- **What to do**: Your answer should be a number only: the count of lines in the following entries that contain "Подключить".

- **Listed records**:
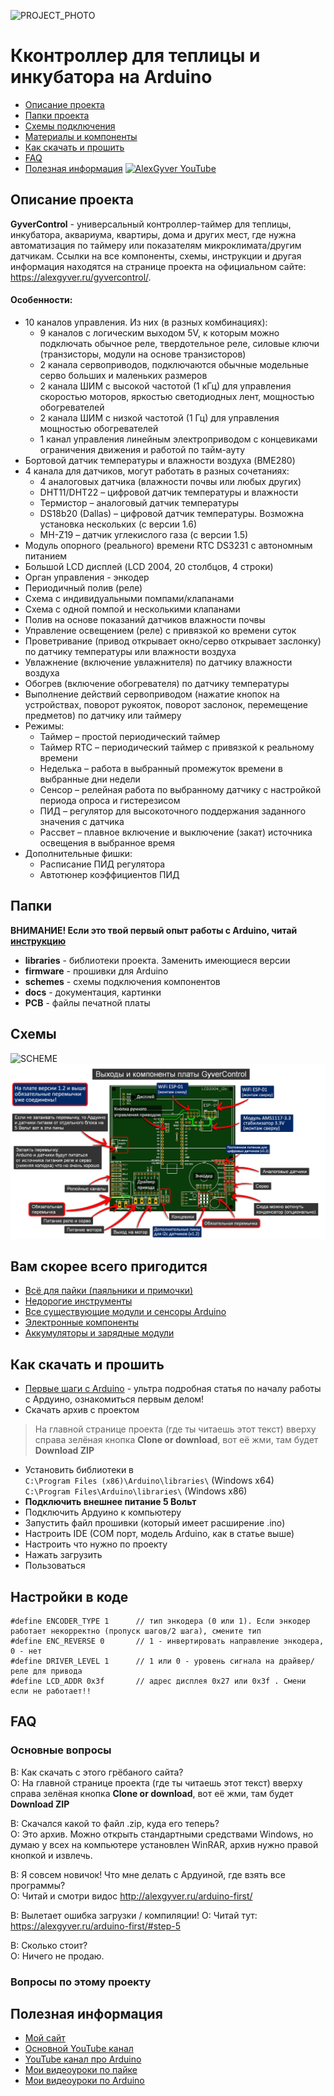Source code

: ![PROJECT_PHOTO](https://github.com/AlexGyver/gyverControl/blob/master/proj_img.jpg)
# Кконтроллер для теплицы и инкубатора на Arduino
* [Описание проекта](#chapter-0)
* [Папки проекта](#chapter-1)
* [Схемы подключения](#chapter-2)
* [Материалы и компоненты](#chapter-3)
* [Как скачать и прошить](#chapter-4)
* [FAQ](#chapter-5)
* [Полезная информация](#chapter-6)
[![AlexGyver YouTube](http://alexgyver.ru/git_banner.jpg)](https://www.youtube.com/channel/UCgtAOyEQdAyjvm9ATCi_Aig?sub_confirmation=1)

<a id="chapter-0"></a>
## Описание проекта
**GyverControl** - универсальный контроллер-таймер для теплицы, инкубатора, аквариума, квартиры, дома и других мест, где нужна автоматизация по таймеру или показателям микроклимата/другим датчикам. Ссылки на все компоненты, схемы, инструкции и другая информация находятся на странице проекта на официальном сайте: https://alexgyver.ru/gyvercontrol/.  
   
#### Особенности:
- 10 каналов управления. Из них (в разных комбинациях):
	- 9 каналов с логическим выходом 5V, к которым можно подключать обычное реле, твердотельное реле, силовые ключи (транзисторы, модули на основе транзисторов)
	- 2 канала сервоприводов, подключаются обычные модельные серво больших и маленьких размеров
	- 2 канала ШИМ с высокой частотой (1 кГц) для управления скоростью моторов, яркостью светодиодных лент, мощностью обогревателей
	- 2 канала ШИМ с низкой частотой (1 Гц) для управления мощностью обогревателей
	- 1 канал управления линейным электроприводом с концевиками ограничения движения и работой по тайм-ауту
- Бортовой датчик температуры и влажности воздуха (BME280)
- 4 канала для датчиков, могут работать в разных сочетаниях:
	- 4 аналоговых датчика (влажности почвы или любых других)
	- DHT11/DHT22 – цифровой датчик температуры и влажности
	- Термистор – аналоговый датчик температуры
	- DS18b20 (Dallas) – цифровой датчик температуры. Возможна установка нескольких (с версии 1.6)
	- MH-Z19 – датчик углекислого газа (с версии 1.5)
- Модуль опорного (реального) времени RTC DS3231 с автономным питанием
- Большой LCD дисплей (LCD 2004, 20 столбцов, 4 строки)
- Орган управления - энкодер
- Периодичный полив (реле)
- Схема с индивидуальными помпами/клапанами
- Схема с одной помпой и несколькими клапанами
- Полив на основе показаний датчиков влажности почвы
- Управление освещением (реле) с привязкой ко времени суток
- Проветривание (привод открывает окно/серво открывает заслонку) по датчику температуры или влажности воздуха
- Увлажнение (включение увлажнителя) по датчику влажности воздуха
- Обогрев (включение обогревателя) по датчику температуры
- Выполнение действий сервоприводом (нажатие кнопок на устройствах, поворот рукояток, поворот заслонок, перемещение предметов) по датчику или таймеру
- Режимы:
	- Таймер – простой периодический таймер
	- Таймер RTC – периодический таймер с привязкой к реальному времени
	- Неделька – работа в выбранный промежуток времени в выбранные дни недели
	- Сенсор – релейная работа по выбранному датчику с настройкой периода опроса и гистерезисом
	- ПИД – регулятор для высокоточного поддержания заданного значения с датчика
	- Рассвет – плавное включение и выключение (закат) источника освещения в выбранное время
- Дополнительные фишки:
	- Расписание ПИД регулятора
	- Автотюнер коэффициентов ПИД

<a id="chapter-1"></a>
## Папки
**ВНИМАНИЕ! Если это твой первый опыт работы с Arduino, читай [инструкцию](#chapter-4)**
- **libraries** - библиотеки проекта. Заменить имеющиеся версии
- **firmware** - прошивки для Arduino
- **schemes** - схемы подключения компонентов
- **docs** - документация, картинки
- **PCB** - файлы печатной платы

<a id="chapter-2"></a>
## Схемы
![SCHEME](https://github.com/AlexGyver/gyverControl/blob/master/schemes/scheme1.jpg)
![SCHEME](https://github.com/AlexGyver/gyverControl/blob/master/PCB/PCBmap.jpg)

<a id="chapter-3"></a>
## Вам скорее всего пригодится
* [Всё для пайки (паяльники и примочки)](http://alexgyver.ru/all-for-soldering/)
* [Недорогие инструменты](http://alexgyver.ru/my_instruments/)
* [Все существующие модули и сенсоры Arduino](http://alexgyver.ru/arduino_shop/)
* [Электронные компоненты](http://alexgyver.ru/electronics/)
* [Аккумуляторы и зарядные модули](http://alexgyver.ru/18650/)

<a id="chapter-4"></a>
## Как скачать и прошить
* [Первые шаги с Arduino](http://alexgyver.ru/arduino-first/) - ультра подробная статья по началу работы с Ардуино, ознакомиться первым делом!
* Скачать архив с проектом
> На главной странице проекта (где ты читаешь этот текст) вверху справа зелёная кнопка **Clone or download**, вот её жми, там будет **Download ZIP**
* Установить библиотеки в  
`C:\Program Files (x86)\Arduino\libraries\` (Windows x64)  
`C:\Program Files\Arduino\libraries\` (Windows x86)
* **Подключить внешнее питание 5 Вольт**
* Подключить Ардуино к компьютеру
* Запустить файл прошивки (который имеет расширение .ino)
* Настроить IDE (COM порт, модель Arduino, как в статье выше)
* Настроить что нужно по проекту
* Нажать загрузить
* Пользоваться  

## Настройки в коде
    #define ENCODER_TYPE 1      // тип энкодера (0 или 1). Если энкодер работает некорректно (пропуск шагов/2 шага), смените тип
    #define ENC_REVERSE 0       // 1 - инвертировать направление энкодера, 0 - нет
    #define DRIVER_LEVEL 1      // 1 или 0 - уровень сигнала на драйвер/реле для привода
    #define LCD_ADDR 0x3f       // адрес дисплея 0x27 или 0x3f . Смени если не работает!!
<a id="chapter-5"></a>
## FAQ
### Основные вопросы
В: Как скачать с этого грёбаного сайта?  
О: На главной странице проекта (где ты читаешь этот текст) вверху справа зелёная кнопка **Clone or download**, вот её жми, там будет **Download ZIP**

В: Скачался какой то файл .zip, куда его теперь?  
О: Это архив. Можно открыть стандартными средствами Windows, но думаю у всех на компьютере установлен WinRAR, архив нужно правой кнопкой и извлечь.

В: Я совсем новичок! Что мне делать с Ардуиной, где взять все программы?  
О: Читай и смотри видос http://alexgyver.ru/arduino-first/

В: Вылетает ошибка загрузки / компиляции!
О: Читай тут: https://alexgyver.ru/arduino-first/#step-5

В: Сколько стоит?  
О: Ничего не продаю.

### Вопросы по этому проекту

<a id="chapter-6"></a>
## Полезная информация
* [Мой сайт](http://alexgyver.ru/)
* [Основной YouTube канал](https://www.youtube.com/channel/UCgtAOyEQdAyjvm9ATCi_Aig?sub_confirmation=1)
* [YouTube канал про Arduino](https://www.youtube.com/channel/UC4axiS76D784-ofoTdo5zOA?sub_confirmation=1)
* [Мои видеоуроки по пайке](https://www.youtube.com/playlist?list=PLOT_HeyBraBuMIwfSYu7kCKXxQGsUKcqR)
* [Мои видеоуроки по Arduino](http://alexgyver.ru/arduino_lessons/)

- **Output for this task**: 2